The use of corpora is not limited to identifying, quantifying and analyzing keywords. The concordance lines offer many instances of use of words or phrases, so that the user can observe regularities in use by means of several examples of the same word or phrase in its natural context. Calculating collocation means finding the statystical tendency of words to co-occur, and collocations also emphasize some metaphorical use. A good example is the collocations of the word shed, with light, tears, blood, pounds, confidence, hair, skin, labour. In this contexts shed is a verb. As such, its Italian equivalent may vary, so collocates are different.
Shed lightfare/gettare luce Shed tearsspargere lacrime Shed bloodspargere/versare sangue Shed poundsperdere chili/peso Shed skinperdere/mutare la pelle (fare la muda) Shed confidence ispirare fiducia Shed hairperdere il pelo shed labourdisfarsi della manodopera (licenziare)
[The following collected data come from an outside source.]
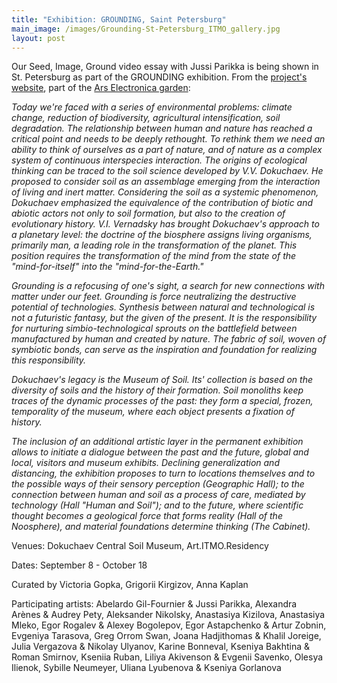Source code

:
 ```yaml
---
title: "Exhibition: GROUNDING, Saint Petersburg"
main_image: /images/Grounding-St-Petersburg_ITMO_gallery.jpg
layout: post
---
```


Our Seed, Image, Ground video essay with Jussi Parikka is being shown in St. Petersburg as part of the GROUNDING exhibition. From the <a href="">project's website</a>, part of the <a href="https://ars.electronica.art/newdigitaldeal/en/grounding/">Ars Electronica garden</a>:

*Today we're faced with a series of environmental problems: climate change, reduction of biodiversity, agricultural intensification, soil degradation. The relationship between human and nature has reached a critical point and needs to be deeply rethought. To rethink them we need an ability to think of ourselves as a part of nature, and of nature as a complex system of continuous interspecies interaction. The origins of ecological thinking can be traced to the soil science developed by V.V. Dokuchaev. He proposed to consider soil as an assemblage emerging from the interaction of living and inert matter. Considering the soil as a systemic phenomenon, Dokuchaev emphasized the equivalence of the contribution of biotic and abiotic actors not only to soil formation, but also to the creation of evolutionary history. V.I. Vernadsky has brought Dokuchaev's approach to a planetary level: the doctrine of the biosphere assigns living organisms, primarily man, a leading role in the transformation of the planet. This position requires the transformation of the mind from the state of the "mind-for-itself" into the "mind-for-the-Earth."*

*Grounding is a refocusing of one's sight, a search for new connections with matter under our feet. Grounding is force neutralizing the destructive potential of technologies. Synthesis between natural and technological is not a futuristic fantasy, but the given of the present. It is the responsibility for nurturing simbio-technological sprouts on the battlefield between manufactured by human and created by nature. The fabric of soil, woven of symbiotic bonds, can serve as the inspiration and foundation for realizing this responsibility.*

*Dokuchaev's legacy is the Museum of Soil. Its' collection is based on the diversity of soils and the history of their formation. Soil monoliths keep traces of the dynamic processes of the past: they form a special, frozen, temporality of the museum, where each object presents a fixation of history.*

*The inclusion of an additional artistic layer in the permanent exhibition allows to initiate a dialogue between the past and the future, global and local, visitors and museum exhibits. Declining generalization and distancing, the exhibition proposes to turn to locations themselves and to the possible ways of their sensory perception (Geographic Hall); to the connection between human and soil as a process of care, mediated by technology (Hall "Human and Soil"); and to the future, where scientific thought becomes a geological force that forms reality (Hall of the Noosphere), and material foundations determine thinking (The Cabinet).*

Venues: Dokuchaev Central Soil Museum, Art.ITMO.Residency

Dates: September 8 - October 18

Curated by Victoria Gopka, Grigorii Kirgizov, Anna Kaplan

Participating artists: Abelardo Gil-Fournier & Jussi Parikka, Alexandra Arènes & Audrey Pety, Aleksander Nikolsky, Anastasiya Kizilova, Anastasiya Mleko, Egor Rogalev & Alexey Bogolepov, Egor Astapchenko & Artur Zobnin, Evgeniya Tarasova, Greg Orrom Swan, Joana Hadjithomas & Khalil Joreige, Julia Vergazova & Nikolay Ulyanov, Karine Bonneval, Kseniya Bakhtina & Roman Smirnov, Kseniia Ruban, Liliya Akivenson & Evgenii Savenko, Olesya Ilienok, Sybille Neumeyer, Uliana Lyubenova & Kseniya Gorlanova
Tokens: the term is used to indicate the words which are counted in a corpus or in a given text. But many of these words occur more than once. So, if we count each repeated item once only, the total number changes. In a given text, for instance, we have 250 tokens, but 194 types (articles, repeated nouns etc. are counted once only). Hapax legomena or hapaxes are those words which occur only once. We may also have words which occur in two (or more) different forms: friend and friends, for instance. These are two word-forms which belong to the same lemma. The same is for go, goes, going, went, gone: five word-forms which belong to the same lemma, go. This implies that when using the lemma as a keyword, all its different word-forms have to be looked for.
Usually word-forms are considered to belong to the same lemma when they belong to the same word-class (verb, noun, adjective, etc.) Tagging usually refers to the addition of a code to each word in a corpus, to indicate the part of speech. Automatic tagging is possible, but not fully accurate. Tagging is useful when you want to look at different word categories. For instance, the noun work can be considered separately from the verb.
Corpus parsing is the analysis of a text constituents, for instance clauses, and groups. This allows you to analyse the different structures in a corpus. Just like tagging, parsing can be done automatically, though the output is not very accurate. Manual editing is often necessary.